What this task involves: Nothing but the lines below between the line holding "so even if the" and the line holding "There are, in", inclusive, should appear in the answer, each set down exactly.

Records for this task:
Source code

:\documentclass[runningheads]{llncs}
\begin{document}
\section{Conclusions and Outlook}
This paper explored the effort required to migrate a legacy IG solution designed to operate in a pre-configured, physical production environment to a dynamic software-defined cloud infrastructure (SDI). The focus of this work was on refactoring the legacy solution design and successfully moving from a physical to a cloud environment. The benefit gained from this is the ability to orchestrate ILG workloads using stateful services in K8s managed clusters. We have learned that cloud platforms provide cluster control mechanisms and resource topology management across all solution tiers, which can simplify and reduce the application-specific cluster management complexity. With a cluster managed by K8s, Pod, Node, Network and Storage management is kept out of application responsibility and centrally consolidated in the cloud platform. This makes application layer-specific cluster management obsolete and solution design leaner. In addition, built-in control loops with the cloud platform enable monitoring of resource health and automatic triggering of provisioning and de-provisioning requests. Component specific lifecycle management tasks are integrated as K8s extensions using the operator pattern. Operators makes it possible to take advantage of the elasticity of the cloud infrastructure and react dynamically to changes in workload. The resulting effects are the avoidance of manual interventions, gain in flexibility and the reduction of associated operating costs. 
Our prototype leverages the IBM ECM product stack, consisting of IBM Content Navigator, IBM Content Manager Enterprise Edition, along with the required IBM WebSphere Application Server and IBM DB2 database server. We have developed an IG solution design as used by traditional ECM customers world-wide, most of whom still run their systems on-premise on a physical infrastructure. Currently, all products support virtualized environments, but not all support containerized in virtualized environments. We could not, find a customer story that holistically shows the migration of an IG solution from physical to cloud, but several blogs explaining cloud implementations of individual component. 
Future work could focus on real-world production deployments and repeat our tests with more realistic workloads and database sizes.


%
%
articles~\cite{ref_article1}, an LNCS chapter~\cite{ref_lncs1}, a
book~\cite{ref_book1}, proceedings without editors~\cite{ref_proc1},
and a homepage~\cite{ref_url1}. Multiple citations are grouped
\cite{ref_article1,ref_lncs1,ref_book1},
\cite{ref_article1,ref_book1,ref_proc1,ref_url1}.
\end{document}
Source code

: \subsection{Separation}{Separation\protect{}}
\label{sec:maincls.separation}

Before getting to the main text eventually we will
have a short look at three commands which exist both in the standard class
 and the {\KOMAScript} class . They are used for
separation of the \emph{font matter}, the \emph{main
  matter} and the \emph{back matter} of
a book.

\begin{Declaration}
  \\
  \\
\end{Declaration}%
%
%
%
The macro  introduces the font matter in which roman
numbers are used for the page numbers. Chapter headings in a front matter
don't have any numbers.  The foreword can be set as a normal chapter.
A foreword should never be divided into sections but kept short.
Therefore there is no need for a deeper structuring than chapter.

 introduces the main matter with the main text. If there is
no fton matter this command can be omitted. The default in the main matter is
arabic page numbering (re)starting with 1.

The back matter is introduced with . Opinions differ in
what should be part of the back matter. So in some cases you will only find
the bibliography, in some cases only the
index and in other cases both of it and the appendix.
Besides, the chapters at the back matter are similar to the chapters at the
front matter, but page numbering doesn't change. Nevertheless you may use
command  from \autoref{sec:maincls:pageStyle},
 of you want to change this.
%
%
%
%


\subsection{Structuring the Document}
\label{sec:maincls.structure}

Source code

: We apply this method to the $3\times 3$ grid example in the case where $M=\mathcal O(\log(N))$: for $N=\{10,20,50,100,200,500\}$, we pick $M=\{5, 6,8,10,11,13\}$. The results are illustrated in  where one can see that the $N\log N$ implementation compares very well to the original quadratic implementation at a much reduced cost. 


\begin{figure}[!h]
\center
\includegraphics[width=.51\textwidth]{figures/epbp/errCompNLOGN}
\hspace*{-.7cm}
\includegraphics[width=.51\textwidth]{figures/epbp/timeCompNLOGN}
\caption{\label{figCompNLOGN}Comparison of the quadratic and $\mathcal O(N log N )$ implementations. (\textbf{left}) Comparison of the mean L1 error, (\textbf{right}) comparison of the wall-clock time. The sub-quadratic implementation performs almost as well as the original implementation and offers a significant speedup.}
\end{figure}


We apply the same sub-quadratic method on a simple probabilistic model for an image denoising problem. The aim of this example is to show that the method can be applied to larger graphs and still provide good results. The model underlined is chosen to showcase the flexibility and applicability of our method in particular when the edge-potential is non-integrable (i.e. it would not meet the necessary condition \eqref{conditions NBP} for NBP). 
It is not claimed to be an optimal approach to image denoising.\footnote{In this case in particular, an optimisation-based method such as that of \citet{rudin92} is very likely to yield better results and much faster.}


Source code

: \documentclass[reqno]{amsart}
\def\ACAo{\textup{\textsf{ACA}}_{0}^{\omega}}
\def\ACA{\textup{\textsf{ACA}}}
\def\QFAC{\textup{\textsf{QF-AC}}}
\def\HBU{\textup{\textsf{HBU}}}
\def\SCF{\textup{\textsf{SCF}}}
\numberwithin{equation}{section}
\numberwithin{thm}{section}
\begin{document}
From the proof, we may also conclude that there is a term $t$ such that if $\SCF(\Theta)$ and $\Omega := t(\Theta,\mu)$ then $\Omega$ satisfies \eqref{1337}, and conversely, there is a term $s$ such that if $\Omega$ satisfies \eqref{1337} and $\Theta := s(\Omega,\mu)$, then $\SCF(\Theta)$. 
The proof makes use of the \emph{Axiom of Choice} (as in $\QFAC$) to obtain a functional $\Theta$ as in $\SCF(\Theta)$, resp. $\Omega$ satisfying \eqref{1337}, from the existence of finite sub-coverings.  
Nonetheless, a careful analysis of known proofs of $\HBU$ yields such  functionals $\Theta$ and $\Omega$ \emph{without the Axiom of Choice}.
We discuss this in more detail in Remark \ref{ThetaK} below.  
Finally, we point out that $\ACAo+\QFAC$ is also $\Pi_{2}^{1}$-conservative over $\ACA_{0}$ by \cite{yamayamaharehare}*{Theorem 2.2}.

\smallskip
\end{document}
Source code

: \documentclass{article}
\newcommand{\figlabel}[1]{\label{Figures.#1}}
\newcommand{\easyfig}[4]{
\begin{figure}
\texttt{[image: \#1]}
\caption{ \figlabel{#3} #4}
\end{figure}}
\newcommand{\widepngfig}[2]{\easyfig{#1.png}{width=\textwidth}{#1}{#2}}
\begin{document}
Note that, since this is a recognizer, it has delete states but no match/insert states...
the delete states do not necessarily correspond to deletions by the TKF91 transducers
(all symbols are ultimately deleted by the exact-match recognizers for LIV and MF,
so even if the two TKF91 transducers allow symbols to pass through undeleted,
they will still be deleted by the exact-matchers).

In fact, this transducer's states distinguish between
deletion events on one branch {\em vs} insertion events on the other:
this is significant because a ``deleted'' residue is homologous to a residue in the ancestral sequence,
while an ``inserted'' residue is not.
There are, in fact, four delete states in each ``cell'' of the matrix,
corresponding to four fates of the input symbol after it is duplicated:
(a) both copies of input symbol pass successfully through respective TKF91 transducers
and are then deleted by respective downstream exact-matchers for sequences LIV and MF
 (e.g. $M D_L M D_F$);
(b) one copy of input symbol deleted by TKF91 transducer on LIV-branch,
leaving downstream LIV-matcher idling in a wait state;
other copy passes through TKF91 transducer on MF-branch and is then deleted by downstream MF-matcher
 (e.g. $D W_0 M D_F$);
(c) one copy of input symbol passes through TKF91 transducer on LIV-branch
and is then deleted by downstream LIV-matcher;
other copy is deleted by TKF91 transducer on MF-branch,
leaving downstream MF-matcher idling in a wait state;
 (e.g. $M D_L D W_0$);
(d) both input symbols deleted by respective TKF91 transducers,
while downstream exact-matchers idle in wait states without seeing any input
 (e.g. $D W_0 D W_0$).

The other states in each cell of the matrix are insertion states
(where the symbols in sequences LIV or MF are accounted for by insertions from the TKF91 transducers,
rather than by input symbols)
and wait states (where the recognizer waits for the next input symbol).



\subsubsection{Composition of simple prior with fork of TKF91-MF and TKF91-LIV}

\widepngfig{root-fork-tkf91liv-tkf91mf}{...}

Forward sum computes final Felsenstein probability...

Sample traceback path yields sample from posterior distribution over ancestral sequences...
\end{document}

Expected output:
so even if the two TKF91 transducers allow symbols to pass through undeleted,
they will still be deleted by the exact-matchers).

In fact, this transducer's states distinguish between
deletion events on one branch {\em vs} insertion events on the other:
this is significant because a ``deleted'' residue is homologous to a residue in the ancestral sequence,
while an ``inserted'' residue is not.
There are, in fact, four delete states in each ``cell'' of the matrix,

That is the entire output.